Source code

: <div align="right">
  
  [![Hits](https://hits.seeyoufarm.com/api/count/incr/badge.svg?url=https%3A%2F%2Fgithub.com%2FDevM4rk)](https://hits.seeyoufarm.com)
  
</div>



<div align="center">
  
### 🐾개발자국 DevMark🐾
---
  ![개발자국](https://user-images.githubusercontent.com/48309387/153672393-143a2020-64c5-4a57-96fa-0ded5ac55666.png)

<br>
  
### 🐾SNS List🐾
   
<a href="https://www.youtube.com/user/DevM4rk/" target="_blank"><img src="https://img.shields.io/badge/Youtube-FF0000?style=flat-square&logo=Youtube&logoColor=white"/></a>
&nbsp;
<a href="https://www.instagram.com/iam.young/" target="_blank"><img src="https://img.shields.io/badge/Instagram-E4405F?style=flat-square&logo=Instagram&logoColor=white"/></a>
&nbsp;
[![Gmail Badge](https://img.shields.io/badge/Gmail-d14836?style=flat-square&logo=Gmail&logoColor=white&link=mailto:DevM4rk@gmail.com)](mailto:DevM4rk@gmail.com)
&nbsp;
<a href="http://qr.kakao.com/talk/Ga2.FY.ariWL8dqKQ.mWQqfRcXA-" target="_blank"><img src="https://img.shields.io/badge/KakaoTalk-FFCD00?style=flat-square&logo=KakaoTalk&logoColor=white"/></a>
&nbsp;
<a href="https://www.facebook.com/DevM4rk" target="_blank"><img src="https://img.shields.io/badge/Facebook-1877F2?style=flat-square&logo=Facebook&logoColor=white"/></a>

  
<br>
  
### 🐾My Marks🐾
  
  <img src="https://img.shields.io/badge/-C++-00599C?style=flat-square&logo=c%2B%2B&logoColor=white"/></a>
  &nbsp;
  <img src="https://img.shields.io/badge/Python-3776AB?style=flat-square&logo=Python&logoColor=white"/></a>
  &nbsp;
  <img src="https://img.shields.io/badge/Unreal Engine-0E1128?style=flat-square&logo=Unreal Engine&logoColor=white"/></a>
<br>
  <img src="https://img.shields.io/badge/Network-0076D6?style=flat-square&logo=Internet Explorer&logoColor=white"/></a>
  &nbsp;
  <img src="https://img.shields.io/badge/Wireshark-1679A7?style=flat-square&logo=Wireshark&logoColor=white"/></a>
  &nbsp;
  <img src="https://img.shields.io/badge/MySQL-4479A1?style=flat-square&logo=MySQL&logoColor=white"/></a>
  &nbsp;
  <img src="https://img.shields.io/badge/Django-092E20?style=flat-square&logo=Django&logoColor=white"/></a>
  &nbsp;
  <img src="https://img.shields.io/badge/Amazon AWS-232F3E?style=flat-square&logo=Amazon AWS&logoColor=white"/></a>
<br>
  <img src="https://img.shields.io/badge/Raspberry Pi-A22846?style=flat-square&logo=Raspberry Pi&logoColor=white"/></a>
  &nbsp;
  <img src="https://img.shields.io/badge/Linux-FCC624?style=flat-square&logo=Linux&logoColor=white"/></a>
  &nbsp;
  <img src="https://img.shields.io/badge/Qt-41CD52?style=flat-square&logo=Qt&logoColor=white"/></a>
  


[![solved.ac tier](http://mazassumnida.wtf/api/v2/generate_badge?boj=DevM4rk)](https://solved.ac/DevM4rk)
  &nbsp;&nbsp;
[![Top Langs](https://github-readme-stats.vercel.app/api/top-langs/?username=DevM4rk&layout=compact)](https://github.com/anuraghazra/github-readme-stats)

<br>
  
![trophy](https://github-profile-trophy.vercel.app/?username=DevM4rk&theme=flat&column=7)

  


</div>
──────
▶ Problem statement:
Tally the lines above that hold "target" and write the result as a lone number.

▶ Final answer:
4